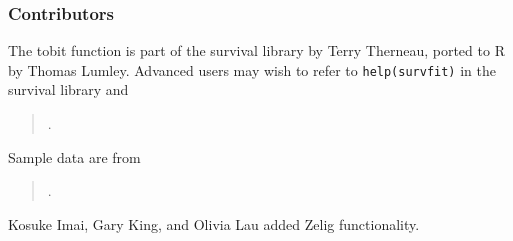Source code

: \subsubsection{Contributors}

The tobit function is part of the survival library by Terry
Therneau, ported to R by Thomas Lumley.  Advanced users may wish to
refer to \texttt{help(survfit)} in the survival library and
\begin{verse}
.
\end{verse}

Sample data are from 
\begin{verse}
.
\end{verse}

Kosuke Imai, Gary King, and Olivia Lau added Zelig functionality. 




%
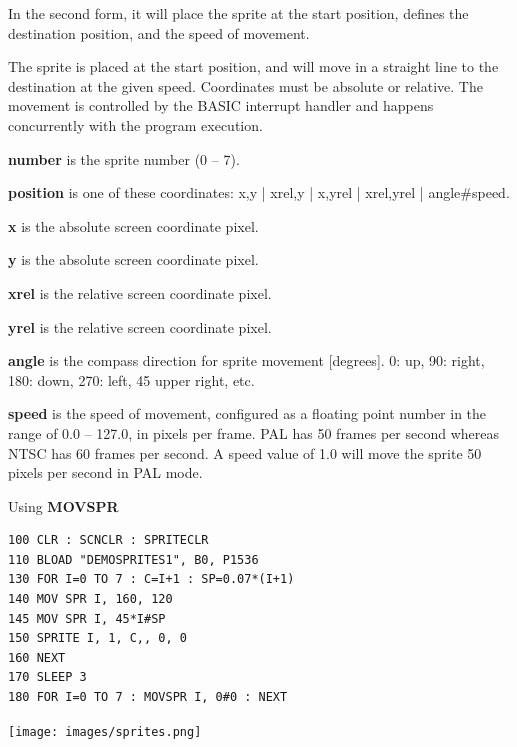 \begin{description}[leftmargin=2cm,style=nextline]
                  In the second form, it will place the sprite at the start position, defines the destination position, and the speed of movement.

                  The sprite is placed at the start position, and will move in a straight line to the destination at the given speed. Coordinates must be absolute or relative. The movement is controlled by the BASIC interrupt handler and happens concurrently with the program execution.

                  {\bf number} is the sprite number (0 -- 7).

                  {\bf position} is one of these coordinates: x,y | xrel,y | x,yrel | xrel,yrel | angle\#speed.

                  {\bf x} is the absolute screen coordinate pixel.

                  {\bf y} is the absolute screen coordinate pixel.

                  {\bf xrel} is the relative screen coordinate pixel.

                  {\bf yrel} is the relative screen coordinate pixel.

                  {\bf angle} is the compass direction for sprite movement [degrees]. 0: up, 90: right, 180: down, 270: left, 45 upper right, etc.

                  {\bf speed} is the speed of movement, configured as a floating point number in the range of 0.0 -- 127.0, in pixels per frame. PAL has 50 frames per second whereas NTSC has 60 frames per second. A speed value of 1.0 will move the sprite 50 pixels per second in PAL mode.

\item [Example:]  Using {\bf MOVSPR}

\begin{tcolorbox}[colback=black,coltext=white]
\verbatimfont{\codefont}
\begin{verbatim}
100 CLR : SCNCLR : SPRITECLR
110 BLOAD "DEMOSPRITES1", B0, P1536
130 FOR I=0 TO 7 : C=I+1 : SP=0.07*(I+1)
140 MOV SPR I, 160, 120
145 MOV SPR I, 45*I#SP
150 SPRITE I, 1, C,, 0, 0
160 NEXT
170 SLEEP 3
180 FOR I=0 TO 7 : MOVSPR I, 0#0 : NEXT
\end{verbatim}
\end{tcolorbox}

\item \begin{center}\texttt{[image: images/sprites.png]}\end{center}

\end{description}

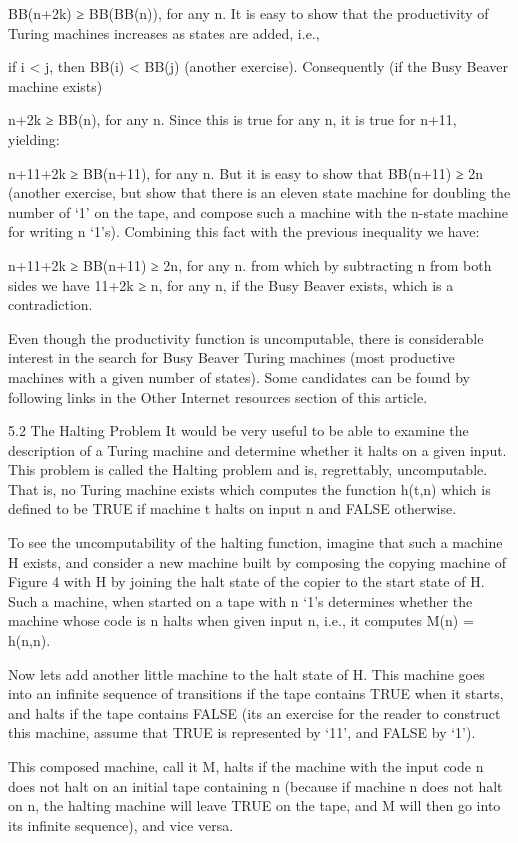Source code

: BB(n+2k) ≥ BB(BB(n)), for any n.
It is easy to show that the productivity of Turing machines increases as states are added, i.e.,

if i < j, then BB(i) < BB(j)
(another exercise). Consequently (if the Busy Beaver machine exists)

n+2k ≥  BB(n), for any n.
Since this is true for any n, it is true for n+11, yielding:

n+11+2k ≥ BB(n+11), for any n.
But it is easy to show that BB(n+11) ≥ 2n (another exercise, but show that there is an eleven state machine for doubling the number of ‘1’ on the tape, and compose such a machine with the n-state machine for writing n ‘1’s). Combining this fact with the previous inequality we have:

n+11+2k ≥  BB(n+11) ≥ 2n, for any n.
from which by subtracting n from both sides we have 11+2k ≥ n, for any n, if the Busy Beaver exists, which is a contradiction.

Even though the productivity function is uncomputable, there is considerable interest in the search for Busy Beaver Turing machines (most productive machines with a given number of states). Some candidates can be found by following links in the Other Internet resources section of this article.

5.2 The Halting Problem
It would be very useful to be able to examine the description of a Turing machine and determine whether it halts on a given input. This problem is called the Halting problem and is, regrettably, uncomputable. That is, no Turing machine exists which computes the function h(t,n) which is defined to be TRUE if machine t halts on input n and FALSE otherwise.

To see the uncomputability of the halting function, imagine that such a machine H exists, and consider a new machine built by composing the copying machine of Figure 4 with H by joining the halt state of the copier to the start state of H. Such a machine, when started on a tape with n ‘1’s determines whether the machine whose code is n halts when given input n, i.e., it computes M(n) = h(n,n).

Now lets add another little machine to the halt state of H. This machine goes into an infinite sequence of transitions if the tape contains TRUE when it starts, and halts if the tape contains FALSE (its an exercise for the reader to construct this machine, assume that TRUE is represented by ‘11’, and FALSE by ‘1’).

This composed machine, call it M, halts if the machine with the input code n does not halt on an initial tape containing n (because if machine n does not halt on n, the halting machine will leave TRUE on the tape, and M will then go into its infinite sequence), and vice versa.

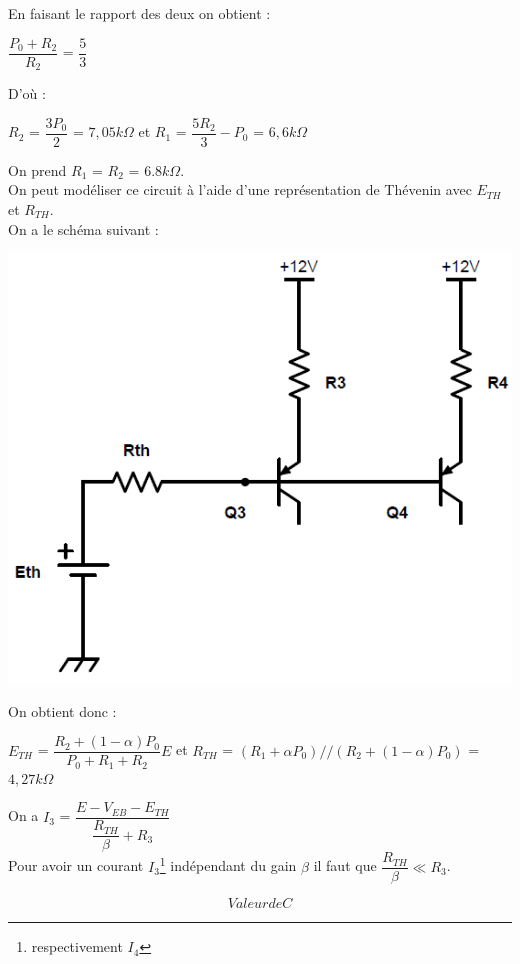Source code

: \documentclass[a4paper]{report}
\begin{document}
En faisant le rapport des deux on obtient : \\
\begin{center}


 $\dfrac{P_0 + R_2}{R_2}$ = $\dfrac{5}{3}$ \\
\end{center}
D'où : \\
\begin{center}
$R_2$ = $\dfrac{3P_0}{2}$ = $7,05k \Omega$ et $R_1$ = $\dfrac{5R_2}{3}-P_0$ = $6,6k \Omega$\\
\end{center} 
On prend $R_1$ = $R_2$ = $6.8k \Omega$.\\
On peut modéliser ce circuit à l'aide d'une représentation de Thévenin avec $E_{TH}$ et $R_{TH}$.\\
On a le schéma suivant :\\
\begin{center}
\includegraphics[width=.41\textwidth]{th.PNG}
\end{center}
On obtient donc : \\
\begin{center}
$E_{TH}$ = $\dfrac{R_2 + (1-\alpha)P_0}{P_0 + R_1 + R_2}E$ et $R_{TH}$ = $(R_1 + \alpha P_0)//(R_2 + (1-\alpha)P_0)$ = $4,27k\Omega$\\
\end{center}
On a $I_3$ = $\dfrac{E-V_{EB}-E_{TH}}{\dfrac{R_{TH}}{\beta}+ R_3}$\\
Pour avoir un courant $I_3$\footnote{respectivement $I_4$} indépendant du gain $\beta$ il faut que $\dfrac{R_{TH}}{\beta} \ll R_3$.

$$Valeur de C$$
\end{document}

****************************************

THE PROBLEM: Wherever the string "yrel" is found in the listing above, copy the line that contains it.

ANSWER FOR THE TASK:
                  {\bf position} is one of these coordinates: x,y | xrel,y | x,yrel | xrel,yrel | angle\#speed.
                  {\bf yrel} is the relative screen coordinate pixel.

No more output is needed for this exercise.